Line by line, restate the listing below without any change.

MATERIAL TO PROCESS:

——

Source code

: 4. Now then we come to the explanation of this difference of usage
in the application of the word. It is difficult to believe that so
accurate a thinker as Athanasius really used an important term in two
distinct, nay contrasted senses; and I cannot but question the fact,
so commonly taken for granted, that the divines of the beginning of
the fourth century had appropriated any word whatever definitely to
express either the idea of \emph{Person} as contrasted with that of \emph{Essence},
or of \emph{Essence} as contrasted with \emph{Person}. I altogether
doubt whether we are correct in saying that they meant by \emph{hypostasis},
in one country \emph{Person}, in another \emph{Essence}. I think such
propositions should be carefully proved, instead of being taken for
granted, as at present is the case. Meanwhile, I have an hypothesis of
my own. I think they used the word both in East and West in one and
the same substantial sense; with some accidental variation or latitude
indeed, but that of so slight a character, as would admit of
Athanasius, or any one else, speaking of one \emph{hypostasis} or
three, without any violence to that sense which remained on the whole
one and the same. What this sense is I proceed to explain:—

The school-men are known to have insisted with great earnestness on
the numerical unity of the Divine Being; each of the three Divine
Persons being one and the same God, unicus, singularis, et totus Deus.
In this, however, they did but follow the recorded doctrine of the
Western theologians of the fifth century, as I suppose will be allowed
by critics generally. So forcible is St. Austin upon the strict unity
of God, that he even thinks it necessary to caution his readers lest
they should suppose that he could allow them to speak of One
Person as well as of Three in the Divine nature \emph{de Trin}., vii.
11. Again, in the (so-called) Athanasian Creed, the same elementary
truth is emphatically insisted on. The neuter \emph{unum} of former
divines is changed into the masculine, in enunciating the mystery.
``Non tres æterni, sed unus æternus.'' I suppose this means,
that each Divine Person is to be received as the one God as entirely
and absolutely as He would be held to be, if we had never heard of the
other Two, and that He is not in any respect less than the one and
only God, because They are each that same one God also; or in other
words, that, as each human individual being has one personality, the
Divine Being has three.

——

EXPECTED ANSWER:
Source code

: 4. Now then we come to the explanation of this difference of usage
in the application of the word. It is difficult to believe that so
accurate a thinker as Athanasius really used an important term in two
distinct, nay contrasted senses; and I cannot but question the fact,
so commonly taken for granted, that the divines of the beginning of
the fourth century had appropriated any word whatever definitely to
express either the idea of \emph{Person} as contrasted with that of \emph{Essence},
or of \emph{Essence} as contrasted with \emph{Person}. I altogether
doubt whether we are correct in saying that they meant by \emph{hypostasis},
in one country \emph{Person}, in another \emph{Essence}. I think such
propositions should be carefully proved, instead of being taken for
granted, as at present is the case. Meanwhile, I have an hypothesis of
my own. I think they used the word both in East and West in one and
the same substantial sense; with some accidental variation or latitude
indeed, but that of so slight a character, as would admit of
Athanasius, or any one else, speaking of one \emph{hypostasis} or
three, without any violence to that sense which remained on the whole
one and the same. What this sense is I proceed to explain:—

The school-men are known to have insisted with great earnestness on
the numerical unity of the Divine Being; each of the three Divine
Persons being one and the same God, unicus, singularis, et totus Deus.
In this, however, they did but follow the recorded doctrine of the
Western theologians of the fifth century, as I suppose will be allowed
by critics generally. So forcible is St. Austin upon the strict unity
of God, that he even thinks it necessary to caution his readers lest
they should suppose that he could allow them to speak of One
Person as well as of Three in the Divine nature \emph{de Trin}., vii.
11. Again, in the (so-called) Athanasian Creed, the same elementary
truth is emphatically insisted on. The neuter \emph{unum} of former
divines is changed into the masculine, in enunciating the mystery.
``Non tres æterni, sed unus æternus.'' I suppose this means,
that each Divine Person is to be received as the one God as entirely
and absolutely as He would be held to be, if we had never heard of the
other Two, and that He is not in any respect less than the one and
only God, because They are each that same one God also; or in other
words, that, as each human individual being has one personality, the
Divine Being has three.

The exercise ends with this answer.